Un hôtel sous-marin, discret et silencieux, repose à plus de 100 mètres de profondeur au large de Guam. Installé dans la zone crépusculaire, il agit comme un piège biologique, révélant 20 espèces inconnues. Ce résultat, fruit de trois années d’observation continue, met en lumière l’immense richesse cachée des abysses du Pacifique.

Un récif artificiel discret qui attire la vie : comment un piège scientifique a capturé 2 000 spécimens
En 2018, les chercheurs de l’Académie des sciences de Californie immergent treize structures appelées ARMS dans les profondeurs de Guam. Ces boîtes à étages, faites de plaques de PVC, imitent les récifs coralliens et attirent ainsi une faune abondante en quête d’abri.
Quatre ans plus tard, les scientifiques récupèrent les ARMS et dressent un bilan étonnant. En effet, ils collectent 2 000 spécimens, dont une centaine d’espèces inédites à Guam et vingt nouvelles pour la science.
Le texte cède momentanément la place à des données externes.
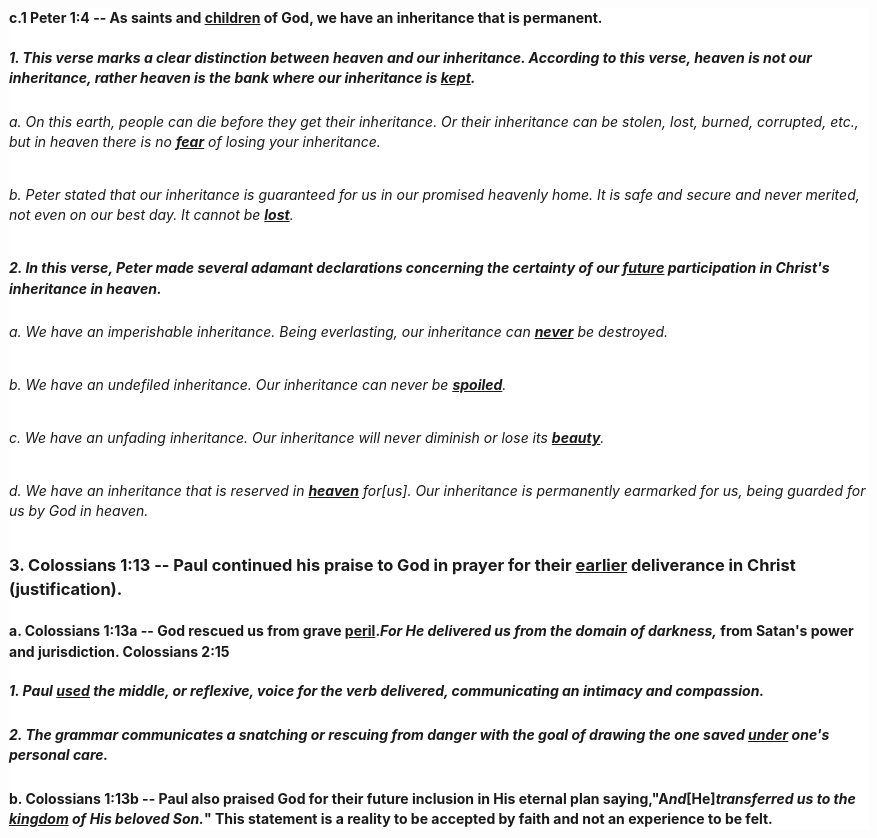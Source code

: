 #### c.1 Peter 1:4 -- As saints and **<u>children</u>** of God, we have an inheritance that is permanent.

##### 1. This verse marks a clear distinction between heaven and our inheritance. According to this verse, heaven is not our inheritance, rather heaven is the bank where our inheritance is **<u>kept</u>**.

###### a. On this earth, people can die before they get their inheritance. Or their inheritance can be stolen, lost, burned, corrupted, etc., but in heaven there is no **<u>fear</u>** of losing your inheritance.

###### b. Peter stated that our inheritance is guaranteed for us in our promised heavenly home. It is safe and secure and never merited, not even on our best day. It cannot be **<u>lost</u>**.

##### 2. In this verse, Peter made several adamant declarations concerning the certainty of our **<u>future</u>** participation in Christ's inheritance in heaven.

###### a. We have an *imperishable* inheritance. Being everlasting, our inheritance can **<u>never</u>** be destroyed.

###### b. We have an *undefiled* inheritance. Our inheritance can never be **<u>spoiled</u>**.

###### c. We have an *unfading* inheritance. Our inheritance will never diminish or lose its **<u>beauty</u>**.

###### d. We have an inheritance that is *reserved in **<u>heaven</u>** for*\[us\]*.* Our inheritance is permanently earmarked for us, being guarded for us by God in heaven.

### 3. Colossians 1:13 -- Paul continued his praise to God in prayer for their **<u>earlier</u>** deliverance in Christ (justification).

#### a. Colossians 1:13a -- God rescued us from grave **<u>peril</u>**.*For He delivered us from the domain of darkness,* from Satan's power and jurisdiction. Colossians 2:15

##### 1. Paul **<u>used</u>** the middle, or reflexive, voice for the verb *delivered*, communicating an intimacy and compassion.

##### 2. The grammar communicates a snatching or rescuing from danger with the goal of drawing the one saved **<u>under</u>** one's personal care.

#### b. Colossians 1:13b -- Paul also praised God for their future inclusion in His eternal plan saying,"A*nd*\[He\]*transferred us to the **<u>kingdom</u>** of His beloved Son.*" This statement is a reality to be accepted by faith and not an experience to be felt.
Des poissons acidulés, des crabes filiformes, des nudibranches extravagants composent cette biodiversité étrange.

Pourquoi les zones mésophotiques restent les moins explorées de l’océan malgré leur richesse
Plonger régulièrement dans la zone mésophotique, entre 30 et 150 mètres, reste difficile. La lumière diminue fortement, les plongées durent peu, et les phases de décompression sont longues. Par conséquent, chaque expédition exige une logistique rigoureuse.
Pour surmonter ces contraintes, les chercheurs misent sur les ARMS, qui restent immergés longtemps. Ces dispositifs offrent un accès inédit à la vie dans ces milieux extrêmes, sans perturbation directe. De plus, leur présence prolongée permet de documenter des phénomènes biologiques méconnus.
Portraits d’espèces étonnantes : entre bonbons gélifiés, crabes spaghetti et poissons à mains
Les découvertes surprennent par leur apparence. Par exemple, un poisson translucide, rose et jaune, évoque un bonbon. Un autre présente des nageoires en forme de mains. En parallèle, des crabes noueux et des nudibranches aux couleurs psychédéliques complètent ce bestiaire.
En réalité, les analyses ADN en cours pourraient révéler de nouvelles branches évolutives. Ainsi, cette biodiversité méconnue rappelle que les abysses restent un monde largement inexploré. Leur exploration pourrait même révéler des molécules inédites aux applications biomédicales ou technologiques insoupçonnées.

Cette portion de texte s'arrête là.